> Assignment
Please go line by line and repeat the data below exactly, with no images.

<<<<

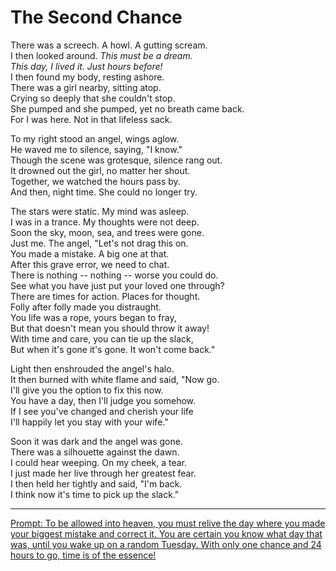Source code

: # The Second Chance

There was a screech. A howl. A gutting scream.  \
I then looked around. *This must be a dream.   \
This day, I lived it. Just hours before!*  \
I then found my body, resting ashore.  \
There was a girl nearby, sitting atop.  \
Crying so deeply that she couldn't stop.  \
She pumped and she pumped, yet no breath came back.  \
For I was here. Not in that lifeless sack.

To my right stood an angel, wings aglow.  \
He waved me to silence, saying, "I know."  \
Though the scene was grotesque, silence rang out.  \
It drowned out the girl, no matter her shout.  \
Together, we watched the hours pass by.  \
And then, night time. She could no longer try.

The stars were static. My mind was asleep.  \
I was in a trance. My thoughts were not deep.  \
Soon the sky, moon, sea, and trees were gone.  \
Just me. The angel, "Let's not drag this on.  \
You made a mistake. A big one at that.  \
After this grave error, we need to chat.  \
There is nothing -- nothing -- worse you could do.  \
See what you have just put your loved one through?  \
There are times for action. Places for thought.  \
Folly after folly made you distraught.  \
You life was a rope, yours began to fray,  \
But that doesn't mean you should throw it away!  \
With time and care, you can tie up the slack,  \
But when it's gone it's gone. It won't come back."

Light then enshrouded the angel's halo.  \
It then burned with white flame and said, "Now go.  \
I'll give you the option to fix this now.  \
You have a day, then I'll judge you somehow.  \
If I see you've changed and cherish your life  \
I'll happily let you stay with your wife."

Soon it was dark and the angel was gone.  \
There was a silhouette against the dawn.  \
I could hear weeping. On my cheek, a tear.  \
I just made her live through her greatest fear.  \
I then held her tightly and said, "I'm back.  \
I think now it's time to pick up the slack."

---

[Prompt: To be allowed into heaven, you must relive the day where you made your biggest mistake and correct it. You are certain you know what day that was, until you wake up on a random Tuesday. With only one chance and 24 hours to go, time is of the essence!](https://www.reddit.com/r/WritingPrompts/comments/1frbo72/wpto_be_allowed_into_heaven_you_must_relive_the/)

>>>>

> Answer to the problem
Source code

: # The Second Chance

There was a screech. A howl. A gutting scream.  \
I then looked around. *This must be a dream.   \
This day, I lived it. Just hours before!*  \
I then found my body, resting ashore.  \
There was a girl nearby, sitting atop.  \
Crying so deeply that she couldn't stop.  \
She pumped and she pumped, yet no breath came back.  \
For I was here. Not in that lifeless sack.

To my right stood an angel, wings aglow.  \
He waved me to silence, saying, "I know."  \
Though the scene was grotesque, silence rang out.  \
It drowned out the girl, no matter her shout.  \
Together, we watched the hours pass by.  \
And then, night time. She could no longer try.

The stars were static. My mind was asleep.  \
I was in a trance. My thoughts were not deep.  \
Soon the sky, moon, sea, and trees were gone.  \
Just me. The angel, "Let's not drag this on.  \
You made a mistake. A big one at that.  \
After this grave error, we need to chat.  \
There is nothing -- nothing -- worse you could do.  \
See what you have just put your loved one through?  \
There are times for action. Places for thought.  \
Folly after folly made you distraught.  \
You life was a rope, yours began to fray,  \
But that doesn't mean you should throw it away!  \
With time and care, you can tie up the slack,  \
But when it's gone it's gone. It won't come back."

Light then enshrouded the angel's halo.  \
It then burned with white flame and said, "Now go.  \
I'll give you the option to fix this now.  \
You have a day, then I'll judge you somehow.  \
If I see you've changed and cherish your life  \
I'll happily let you stay with your wife."

Soon it was dark and the angel was gone.  \
There was a silhouette against the dawn.  \
I could hear weeping. On my cheek, a tear.  \
I just made her live through her greatest fear.  \
I then held her tightly and said, "I'm back.  \
I think now it's time to pick up the slack."

---

[Prompt: To be allowed into heaven, you must relive the day where you made your biggest mistake and correct it. You are certain you know what day that was, until you wake up on a random Tuesday. With only one chance and 24 hours to go, time is of the essence!](https://www.reddit.com/r/WritingPrompts/comments/1frbo72/wpto_be_allowed_into_heaven_you_must_relive_the/)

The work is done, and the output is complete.